Document images with source code
════════════════

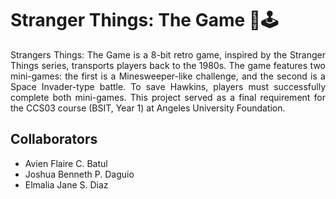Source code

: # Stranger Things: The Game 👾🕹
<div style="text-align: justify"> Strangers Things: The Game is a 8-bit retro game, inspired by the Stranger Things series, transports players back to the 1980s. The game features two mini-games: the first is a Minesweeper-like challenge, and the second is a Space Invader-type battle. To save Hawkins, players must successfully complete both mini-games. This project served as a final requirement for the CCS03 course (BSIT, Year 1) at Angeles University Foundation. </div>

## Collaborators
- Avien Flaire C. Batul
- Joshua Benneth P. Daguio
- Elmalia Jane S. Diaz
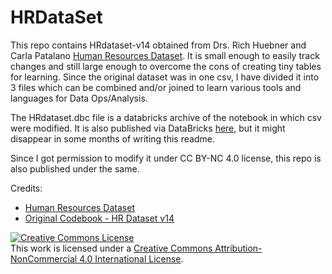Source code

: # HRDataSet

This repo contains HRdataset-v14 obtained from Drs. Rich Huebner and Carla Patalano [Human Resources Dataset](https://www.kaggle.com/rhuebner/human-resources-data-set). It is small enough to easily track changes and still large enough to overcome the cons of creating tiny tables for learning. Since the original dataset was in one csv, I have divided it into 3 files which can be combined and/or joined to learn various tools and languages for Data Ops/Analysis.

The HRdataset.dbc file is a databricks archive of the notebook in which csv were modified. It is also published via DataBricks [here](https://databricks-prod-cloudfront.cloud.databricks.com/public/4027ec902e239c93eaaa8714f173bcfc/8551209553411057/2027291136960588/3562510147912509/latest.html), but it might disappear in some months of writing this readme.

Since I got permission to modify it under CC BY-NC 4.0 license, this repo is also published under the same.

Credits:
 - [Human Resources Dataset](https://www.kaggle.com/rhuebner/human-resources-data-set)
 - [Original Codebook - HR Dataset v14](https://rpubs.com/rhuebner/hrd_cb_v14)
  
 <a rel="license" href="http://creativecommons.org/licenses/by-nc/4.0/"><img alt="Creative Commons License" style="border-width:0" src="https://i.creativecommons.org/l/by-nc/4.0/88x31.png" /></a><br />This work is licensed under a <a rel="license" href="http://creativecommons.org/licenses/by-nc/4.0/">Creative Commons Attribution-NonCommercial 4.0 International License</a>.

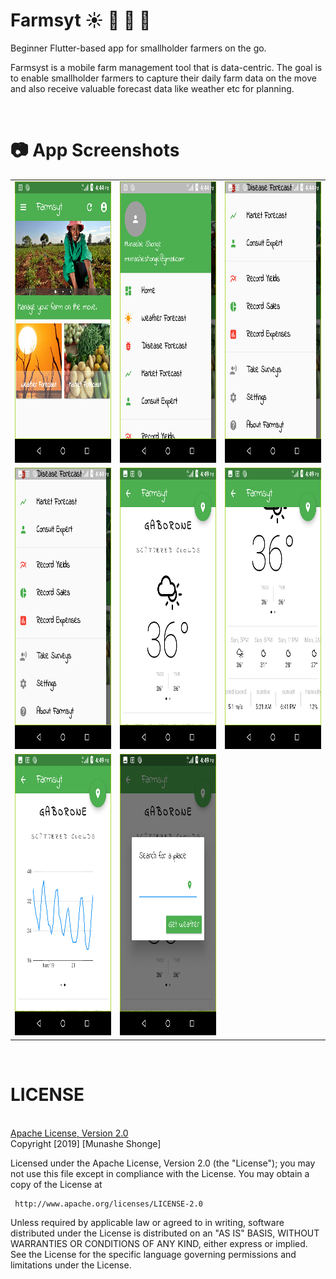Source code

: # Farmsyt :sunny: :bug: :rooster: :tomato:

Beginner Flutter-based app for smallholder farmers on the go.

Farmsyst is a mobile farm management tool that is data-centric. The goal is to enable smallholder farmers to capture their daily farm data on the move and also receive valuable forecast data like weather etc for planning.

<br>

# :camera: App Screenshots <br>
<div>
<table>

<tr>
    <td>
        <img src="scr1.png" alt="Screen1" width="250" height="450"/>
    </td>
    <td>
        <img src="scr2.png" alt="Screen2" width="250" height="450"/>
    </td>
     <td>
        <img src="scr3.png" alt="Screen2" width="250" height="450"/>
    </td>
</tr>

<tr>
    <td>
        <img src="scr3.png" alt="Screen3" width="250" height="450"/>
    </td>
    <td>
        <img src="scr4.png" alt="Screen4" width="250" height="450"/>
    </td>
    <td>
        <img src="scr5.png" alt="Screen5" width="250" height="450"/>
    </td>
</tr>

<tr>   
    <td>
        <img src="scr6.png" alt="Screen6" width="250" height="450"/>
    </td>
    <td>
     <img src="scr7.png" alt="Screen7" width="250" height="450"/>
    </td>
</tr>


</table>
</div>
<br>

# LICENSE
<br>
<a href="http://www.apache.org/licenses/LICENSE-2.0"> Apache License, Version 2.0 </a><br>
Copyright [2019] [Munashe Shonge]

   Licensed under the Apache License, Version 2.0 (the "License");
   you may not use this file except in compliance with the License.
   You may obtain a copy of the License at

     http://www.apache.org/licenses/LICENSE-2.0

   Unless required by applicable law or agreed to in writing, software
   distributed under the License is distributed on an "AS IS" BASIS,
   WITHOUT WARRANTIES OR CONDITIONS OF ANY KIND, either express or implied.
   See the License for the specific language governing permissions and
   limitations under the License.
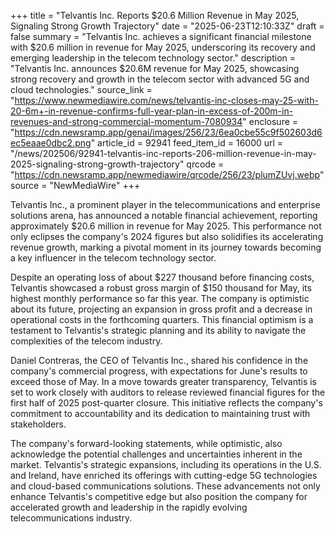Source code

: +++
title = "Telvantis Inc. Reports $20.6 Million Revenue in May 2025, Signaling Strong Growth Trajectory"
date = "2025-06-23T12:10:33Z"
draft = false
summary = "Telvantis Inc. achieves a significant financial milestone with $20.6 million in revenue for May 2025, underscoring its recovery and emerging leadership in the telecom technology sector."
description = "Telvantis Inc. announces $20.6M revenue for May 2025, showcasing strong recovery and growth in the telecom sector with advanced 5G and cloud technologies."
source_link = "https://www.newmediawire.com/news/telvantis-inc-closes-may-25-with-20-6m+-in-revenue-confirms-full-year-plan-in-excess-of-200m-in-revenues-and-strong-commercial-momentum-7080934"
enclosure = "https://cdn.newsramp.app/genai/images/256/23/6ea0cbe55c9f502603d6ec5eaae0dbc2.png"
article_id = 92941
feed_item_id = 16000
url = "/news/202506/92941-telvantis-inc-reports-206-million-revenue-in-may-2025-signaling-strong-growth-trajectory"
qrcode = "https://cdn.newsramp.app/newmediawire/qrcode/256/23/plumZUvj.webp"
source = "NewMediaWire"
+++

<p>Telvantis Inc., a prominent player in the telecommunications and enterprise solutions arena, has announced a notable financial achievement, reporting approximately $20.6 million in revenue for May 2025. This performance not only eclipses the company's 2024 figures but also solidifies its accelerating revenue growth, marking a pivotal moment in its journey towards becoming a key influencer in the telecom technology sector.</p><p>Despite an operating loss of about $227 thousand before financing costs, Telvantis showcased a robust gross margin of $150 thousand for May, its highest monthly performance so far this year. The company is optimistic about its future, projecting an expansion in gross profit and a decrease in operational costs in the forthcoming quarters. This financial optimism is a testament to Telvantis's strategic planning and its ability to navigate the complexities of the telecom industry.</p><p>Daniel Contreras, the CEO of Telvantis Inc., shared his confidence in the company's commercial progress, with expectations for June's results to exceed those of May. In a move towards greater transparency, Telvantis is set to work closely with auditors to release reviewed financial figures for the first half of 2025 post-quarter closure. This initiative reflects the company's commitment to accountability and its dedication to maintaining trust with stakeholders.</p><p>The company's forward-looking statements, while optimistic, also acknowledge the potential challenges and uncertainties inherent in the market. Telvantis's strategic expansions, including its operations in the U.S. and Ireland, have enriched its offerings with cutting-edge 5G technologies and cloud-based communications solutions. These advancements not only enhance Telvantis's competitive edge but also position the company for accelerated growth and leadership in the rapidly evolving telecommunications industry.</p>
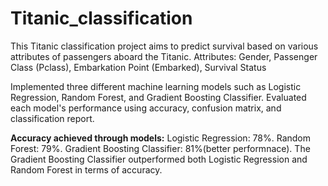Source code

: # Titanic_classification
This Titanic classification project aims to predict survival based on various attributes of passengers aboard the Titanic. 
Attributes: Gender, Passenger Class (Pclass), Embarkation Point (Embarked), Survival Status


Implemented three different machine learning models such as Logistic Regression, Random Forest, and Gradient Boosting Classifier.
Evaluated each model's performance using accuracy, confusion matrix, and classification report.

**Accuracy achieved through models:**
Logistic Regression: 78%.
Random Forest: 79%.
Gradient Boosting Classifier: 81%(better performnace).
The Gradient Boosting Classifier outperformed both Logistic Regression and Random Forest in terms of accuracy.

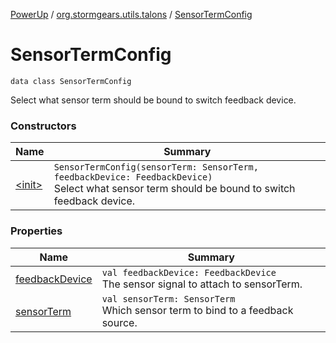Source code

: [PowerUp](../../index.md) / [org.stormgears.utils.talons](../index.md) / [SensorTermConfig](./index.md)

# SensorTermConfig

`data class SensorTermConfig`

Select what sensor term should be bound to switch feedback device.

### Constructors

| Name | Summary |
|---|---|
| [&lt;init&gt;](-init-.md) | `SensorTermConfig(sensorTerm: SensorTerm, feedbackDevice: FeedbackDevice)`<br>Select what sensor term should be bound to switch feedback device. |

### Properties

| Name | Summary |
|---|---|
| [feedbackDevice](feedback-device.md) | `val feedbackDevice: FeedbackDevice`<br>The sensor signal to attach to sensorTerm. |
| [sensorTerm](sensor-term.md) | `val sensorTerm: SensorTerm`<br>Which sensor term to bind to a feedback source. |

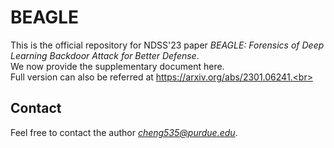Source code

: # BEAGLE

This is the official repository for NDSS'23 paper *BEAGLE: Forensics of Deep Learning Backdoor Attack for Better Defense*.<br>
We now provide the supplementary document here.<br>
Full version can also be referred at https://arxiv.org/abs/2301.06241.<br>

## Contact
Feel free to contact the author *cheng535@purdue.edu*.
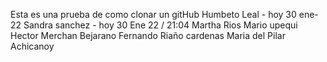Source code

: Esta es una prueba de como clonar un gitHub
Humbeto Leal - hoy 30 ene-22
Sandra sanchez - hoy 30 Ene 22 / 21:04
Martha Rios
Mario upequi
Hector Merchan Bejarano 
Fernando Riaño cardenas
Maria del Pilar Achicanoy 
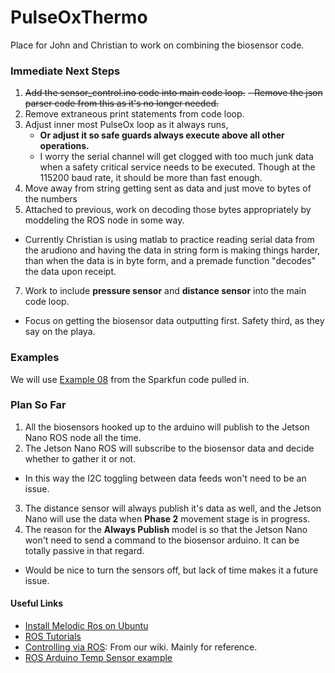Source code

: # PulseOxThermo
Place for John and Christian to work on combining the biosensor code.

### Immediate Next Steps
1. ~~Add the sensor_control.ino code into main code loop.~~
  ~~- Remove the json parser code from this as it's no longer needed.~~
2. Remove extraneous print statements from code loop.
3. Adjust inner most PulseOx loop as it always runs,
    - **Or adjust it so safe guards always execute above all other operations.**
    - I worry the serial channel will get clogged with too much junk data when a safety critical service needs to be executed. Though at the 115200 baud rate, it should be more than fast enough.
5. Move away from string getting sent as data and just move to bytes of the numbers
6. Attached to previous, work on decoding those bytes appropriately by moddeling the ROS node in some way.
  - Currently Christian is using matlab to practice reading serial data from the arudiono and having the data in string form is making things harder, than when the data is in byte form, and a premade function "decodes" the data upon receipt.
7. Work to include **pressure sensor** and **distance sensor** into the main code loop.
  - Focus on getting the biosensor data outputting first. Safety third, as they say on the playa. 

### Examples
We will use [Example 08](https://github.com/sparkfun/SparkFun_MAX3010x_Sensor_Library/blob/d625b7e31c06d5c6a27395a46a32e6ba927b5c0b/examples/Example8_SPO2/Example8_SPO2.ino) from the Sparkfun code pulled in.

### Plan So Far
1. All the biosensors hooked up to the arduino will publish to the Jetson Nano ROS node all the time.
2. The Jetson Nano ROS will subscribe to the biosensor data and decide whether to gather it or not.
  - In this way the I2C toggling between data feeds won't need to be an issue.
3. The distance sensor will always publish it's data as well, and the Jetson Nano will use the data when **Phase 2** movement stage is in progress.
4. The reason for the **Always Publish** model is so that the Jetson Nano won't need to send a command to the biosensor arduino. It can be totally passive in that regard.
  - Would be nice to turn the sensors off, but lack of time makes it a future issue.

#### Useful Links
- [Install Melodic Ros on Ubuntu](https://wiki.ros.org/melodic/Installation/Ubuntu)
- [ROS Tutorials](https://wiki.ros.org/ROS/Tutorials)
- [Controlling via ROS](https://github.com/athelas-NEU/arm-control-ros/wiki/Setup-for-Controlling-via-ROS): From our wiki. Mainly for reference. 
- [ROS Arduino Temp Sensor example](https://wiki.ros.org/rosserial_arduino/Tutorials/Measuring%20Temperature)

════════════════

The lines above that hold the word "href" are the ones to copy.

 <a rel="license" href="http://creativecommons.org/licenses/by-nc/4.0/"><img alt="Creative Commons License" style="border-width:0" src="https://i.creativecommons.org/l/by-nc/4.0/88x31.png" /></a><br />This work is licensed under a <a rel="license" href="http://creativecommons.org/licenses/by-nc/4.0/">Creative Commons Attribution-NonCommercial 4.0 International License</a>.
<a href="http://www.apache.org/licenses/LICENSE-2.0"> Apache License, Version 2.0 </a><br>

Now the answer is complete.